RECORDS SHOWN →
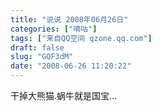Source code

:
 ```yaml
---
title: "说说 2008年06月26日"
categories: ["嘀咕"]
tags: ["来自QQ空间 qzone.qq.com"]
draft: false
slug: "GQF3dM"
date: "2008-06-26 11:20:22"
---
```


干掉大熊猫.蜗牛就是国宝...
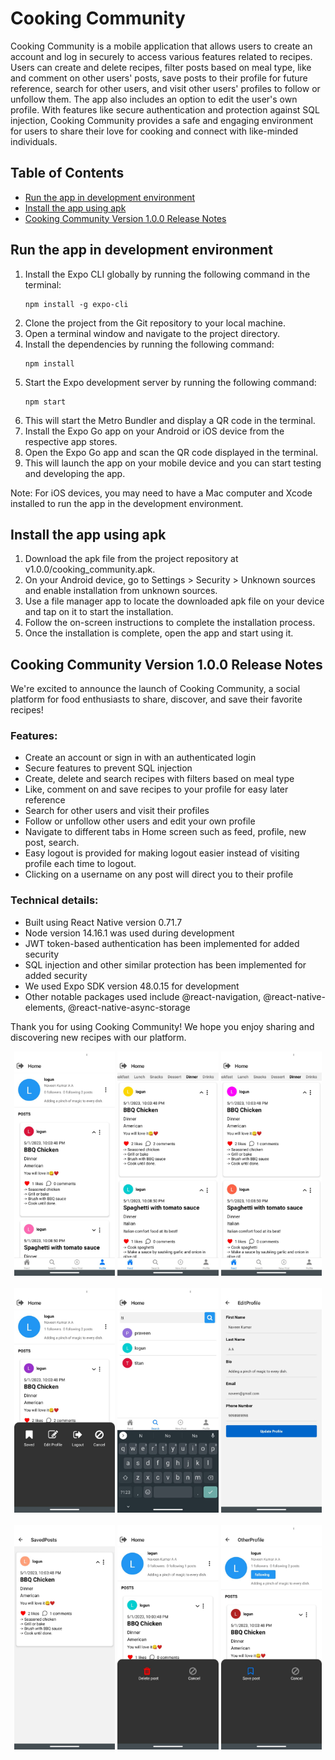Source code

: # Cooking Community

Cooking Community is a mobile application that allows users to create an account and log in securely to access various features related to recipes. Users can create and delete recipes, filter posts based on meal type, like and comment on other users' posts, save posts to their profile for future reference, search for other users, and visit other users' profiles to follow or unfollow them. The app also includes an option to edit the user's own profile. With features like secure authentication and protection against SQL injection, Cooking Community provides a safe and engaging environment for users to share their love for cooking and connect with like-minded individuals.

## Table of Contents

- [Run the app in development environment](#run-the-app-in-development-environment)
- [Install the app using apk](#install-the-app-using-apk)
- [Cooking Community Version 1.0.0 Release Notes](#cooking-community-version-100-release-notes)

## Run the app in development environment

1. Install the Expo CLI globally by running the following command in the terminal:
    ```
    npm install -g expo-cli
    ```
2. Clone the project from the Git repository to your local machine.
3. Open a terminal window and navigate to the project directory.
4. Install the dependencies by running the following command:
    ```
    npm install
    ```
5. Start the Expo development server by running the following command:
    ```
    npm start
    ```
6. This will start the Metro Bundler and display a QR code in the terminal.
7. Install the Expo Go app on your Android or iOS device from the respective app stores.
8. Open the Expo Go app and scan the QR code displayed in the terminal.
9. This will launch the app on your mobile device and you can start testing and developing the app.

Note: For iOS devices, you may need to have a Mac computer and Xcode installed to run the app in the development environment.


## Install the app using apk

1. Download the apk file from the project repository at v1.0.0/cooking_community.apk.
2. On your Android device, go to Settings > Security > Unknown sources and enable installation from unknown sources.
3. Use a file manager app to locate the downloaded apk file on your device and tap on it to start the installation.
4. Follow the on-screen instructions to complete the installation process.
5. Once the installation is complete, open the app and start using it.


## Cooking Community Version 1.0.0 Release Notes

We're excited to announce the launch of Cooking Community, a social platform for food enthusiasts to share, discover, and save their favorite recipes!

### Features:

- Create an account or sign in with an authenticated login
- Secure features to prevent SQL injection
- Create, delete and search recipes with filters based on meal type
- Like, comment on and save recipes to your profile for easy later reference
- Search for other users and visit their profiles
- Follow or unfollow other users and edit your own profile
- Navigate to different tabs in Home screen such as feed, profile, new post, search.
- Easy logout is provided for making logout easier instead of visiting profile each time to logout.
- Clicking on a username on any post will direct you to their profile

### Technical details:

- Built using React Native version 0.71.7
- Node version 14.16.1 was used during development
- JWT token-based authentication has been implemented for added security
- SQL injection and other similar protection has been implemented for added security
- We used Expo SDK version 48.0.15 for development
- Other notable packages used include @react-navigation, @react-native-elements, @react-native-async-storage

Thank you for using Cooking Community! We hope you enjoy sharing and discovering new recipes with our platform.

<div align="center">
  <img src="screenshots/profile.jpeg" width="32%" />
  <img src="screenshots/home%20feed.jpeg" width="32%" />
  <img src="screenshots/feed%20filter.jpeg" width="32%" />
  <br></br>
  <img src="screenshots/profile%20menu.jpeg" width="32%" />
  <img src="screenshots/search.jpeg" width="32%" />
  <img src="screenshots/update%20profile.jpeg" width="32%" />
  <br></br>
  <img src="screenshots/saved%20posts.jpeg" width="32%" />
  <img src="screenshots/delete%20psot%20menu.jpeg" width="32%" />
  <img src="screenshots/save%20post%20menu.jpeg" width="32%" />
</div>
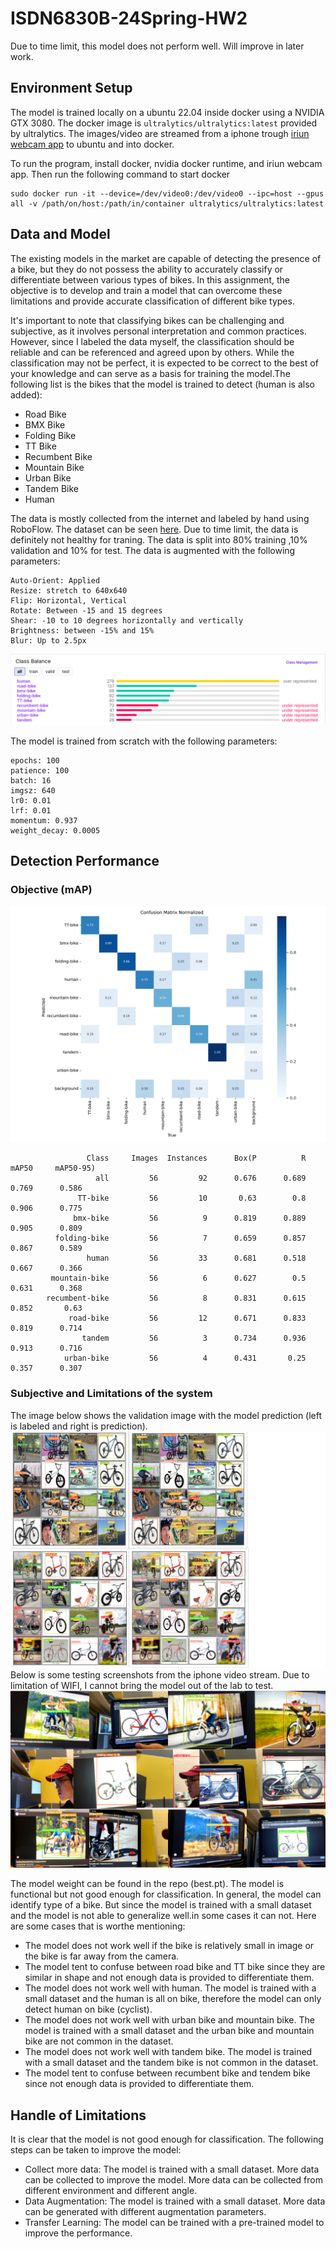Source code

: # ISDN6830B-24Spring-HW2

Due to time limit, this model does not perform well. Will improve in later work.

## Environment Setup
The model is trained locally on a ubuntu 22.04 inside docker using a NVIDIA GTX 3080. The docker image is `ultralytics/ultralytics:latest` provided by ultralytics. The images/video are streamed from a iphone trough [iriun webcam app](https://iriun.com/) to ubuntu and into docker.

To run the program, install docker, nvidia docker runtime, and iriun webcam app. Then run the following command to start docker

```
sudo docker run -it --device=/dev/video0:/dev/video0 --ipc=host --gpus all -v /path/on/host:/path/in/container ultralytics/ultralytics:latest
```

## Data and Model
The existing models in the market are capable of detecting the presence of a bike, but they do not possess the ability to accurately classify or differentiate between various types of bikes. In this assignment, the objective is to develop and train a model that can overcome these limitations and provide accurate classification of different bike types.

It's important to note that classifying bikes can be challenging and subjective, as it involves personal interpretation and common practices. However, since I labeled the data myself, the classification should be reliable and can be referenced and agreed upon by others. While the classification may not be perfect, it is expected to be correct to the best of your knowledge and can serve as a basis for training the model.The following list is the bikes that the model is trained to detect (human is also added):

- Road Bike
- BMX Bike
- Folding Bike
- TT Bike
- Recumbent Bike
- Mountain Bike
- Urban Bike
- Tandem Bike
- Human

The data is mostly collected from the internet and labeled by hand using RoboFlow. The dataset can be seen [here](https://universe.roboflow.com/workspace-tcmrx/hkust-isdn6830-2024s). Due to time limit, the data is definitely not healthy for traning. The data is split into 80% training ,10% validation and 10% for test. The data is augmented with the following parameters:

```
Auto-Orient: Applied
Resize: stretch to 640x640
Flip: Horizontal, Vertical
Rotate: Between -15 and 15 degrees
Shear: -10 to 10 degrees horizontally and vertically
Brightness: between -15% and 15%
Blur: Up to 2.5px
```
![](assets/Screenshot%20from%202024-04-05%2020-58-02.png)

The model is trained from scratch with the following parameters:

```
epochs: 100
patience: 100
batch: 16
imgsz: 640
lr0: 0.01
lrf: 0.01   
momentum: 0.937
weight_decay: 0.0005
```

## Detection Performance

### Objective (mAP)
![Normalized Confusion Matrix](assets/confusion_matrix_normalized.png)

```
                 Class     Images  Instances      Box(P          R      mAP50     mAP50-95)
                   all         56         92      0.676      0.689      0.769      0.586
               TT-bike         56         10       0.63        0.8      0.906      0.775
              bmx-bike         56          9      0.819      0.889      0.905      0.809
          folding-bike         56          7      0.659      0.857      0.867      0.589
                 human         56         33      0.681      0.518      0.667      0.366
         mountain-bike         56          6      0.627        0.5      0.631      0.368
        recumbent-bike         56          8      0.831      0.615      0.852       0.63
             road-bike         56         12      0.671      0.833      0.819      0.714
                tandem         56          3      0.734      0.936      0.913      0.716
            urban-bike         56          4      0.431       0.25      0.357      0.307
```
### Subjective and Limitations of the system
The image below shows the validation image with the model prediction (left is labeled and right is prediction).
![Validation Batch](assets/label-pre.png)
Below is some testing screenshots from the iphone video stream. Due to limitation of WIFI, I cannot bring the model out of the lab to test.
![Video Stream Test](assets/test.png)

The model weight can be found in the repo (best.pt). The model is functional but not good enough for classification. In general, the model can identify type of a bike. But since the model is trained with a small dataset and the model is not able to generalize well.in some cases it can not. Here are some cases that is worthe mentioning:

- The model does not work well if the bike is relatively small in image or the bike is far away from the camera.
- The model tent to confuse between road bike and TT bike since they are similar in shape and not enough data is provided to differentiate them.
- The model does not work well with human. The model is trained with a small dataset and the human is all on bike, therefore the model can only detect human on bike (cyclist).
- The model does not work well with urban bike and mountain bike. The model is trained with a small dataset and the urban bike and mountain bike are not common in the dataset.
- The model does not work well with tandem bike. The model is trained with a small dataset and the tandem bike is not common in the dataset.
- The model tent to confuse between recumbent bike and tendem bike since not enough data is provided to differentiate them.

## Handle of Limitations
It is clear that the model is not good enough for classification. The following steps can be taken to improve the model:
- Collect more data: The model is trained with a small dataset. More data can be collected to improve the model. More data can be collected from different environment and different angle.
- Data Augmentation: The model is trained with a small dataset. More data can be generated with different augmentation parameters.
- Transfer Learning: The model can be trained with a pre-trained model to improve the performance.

==

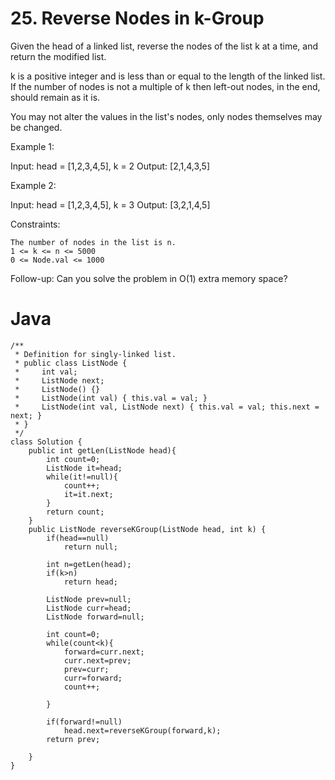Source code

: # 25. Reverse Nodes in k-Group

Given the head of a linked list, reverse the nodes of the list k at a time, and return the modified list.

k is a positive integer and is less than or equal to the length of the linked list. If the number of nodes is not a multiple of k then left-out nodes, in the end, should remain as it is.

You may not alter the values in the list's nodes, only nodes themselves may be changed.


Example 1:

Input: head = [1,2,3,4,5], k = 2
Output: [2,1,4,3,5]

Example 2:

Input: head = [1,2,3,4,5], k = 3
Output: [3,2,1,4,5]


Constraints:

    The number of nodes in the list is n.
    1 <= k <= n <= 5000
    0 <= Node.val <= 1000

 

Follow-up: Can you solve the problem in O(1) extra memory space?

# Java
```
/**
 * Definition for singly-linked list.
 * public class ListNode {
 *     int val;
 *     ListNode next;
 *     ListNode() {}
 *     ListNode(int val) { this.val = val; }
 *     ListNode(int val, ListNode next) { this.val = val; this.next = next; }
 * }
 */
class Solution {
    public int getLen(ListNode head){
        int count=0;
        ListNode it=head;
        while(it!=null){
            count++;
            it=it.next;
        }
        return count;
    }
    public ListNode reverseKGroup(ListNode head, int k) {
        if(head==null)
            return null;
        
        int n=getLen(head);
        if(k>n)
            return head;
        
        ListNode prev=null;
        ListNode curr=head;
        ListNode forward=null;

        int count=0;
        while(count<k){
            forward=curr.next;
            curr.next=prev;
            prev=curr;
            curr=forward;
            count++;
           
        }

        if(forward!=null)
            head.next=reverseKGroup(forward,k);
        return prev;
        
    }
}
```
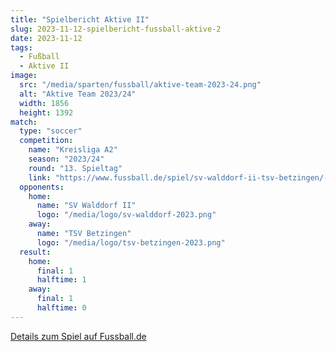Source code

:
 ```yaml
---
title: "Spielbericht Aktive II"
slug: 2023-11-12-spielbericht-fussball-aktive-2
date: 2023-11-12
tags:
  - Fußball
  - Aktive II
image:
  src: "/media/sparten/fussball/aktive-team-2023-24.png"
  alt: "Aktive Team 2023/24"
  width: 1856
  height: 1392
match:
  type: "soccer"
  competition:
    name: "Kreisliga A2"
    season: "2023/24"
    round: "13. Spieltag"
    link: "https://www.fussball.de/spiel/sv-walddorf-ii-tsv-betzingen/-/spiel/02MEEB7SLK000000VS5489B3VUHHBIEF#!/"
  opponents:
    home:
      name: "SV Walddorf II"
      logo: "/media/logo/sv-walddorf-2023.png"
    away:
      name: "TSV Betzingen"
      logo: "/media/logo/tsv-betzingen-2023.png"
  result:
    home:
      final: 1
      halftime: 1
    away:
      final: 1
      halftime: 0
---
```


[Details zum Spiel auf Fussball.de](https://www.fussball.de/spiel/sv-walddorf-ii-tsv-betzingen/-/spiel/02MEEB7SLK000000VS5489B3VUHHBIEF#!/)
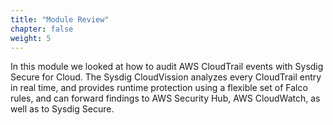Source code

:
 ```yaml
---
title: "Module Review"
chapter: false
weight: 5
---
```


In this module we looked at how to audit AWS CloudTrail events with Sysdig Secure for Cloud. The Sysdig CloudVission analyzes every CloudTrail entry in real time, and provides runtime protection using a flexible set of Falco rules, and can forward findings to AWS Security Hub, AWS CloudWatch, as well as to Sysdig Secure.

EXERCISE OBJECTIVE → Search the data for "https". Copy each line that has it.

WRITTEN RESPONSE →
The model is trained locally on a ubuntu 22.04 inside docker using a NVIDIA GTX 3080. The docker image is `ultralytics/ultralytics:latest` provided by ultralytics. The images/video are streamed from a iphone trough [iriun webcam app](https://iriun.com/) to ubuntu and into docker.
The data is mostly collected from the internet and labeled by hand using RoboFlow. The dataset can be seen [here](https://universe.roboflow.com/workspace-tcmrx/hkust-isdn6830-2024s). Due to time limit, the data is definitely not healthy for traning. The data is split into 80% training ,10% validation and 10% for test. The data is augmented with the following parameters:
    link: "https://www.fussball.de/spiel/sv-walddorf-ii-tsv-betzingen/-/spiel/02MEEB7SLK000000VS5489B3VUHHBIEF#!/"
[Details zum Spiel auf Fussball.de](https://www.fussball.de/spiel/sv-walddorf-ii-tsv-betzingen/-/spiel/02MEEB7SLK000000VS5489B3VUHHBIEF#!/)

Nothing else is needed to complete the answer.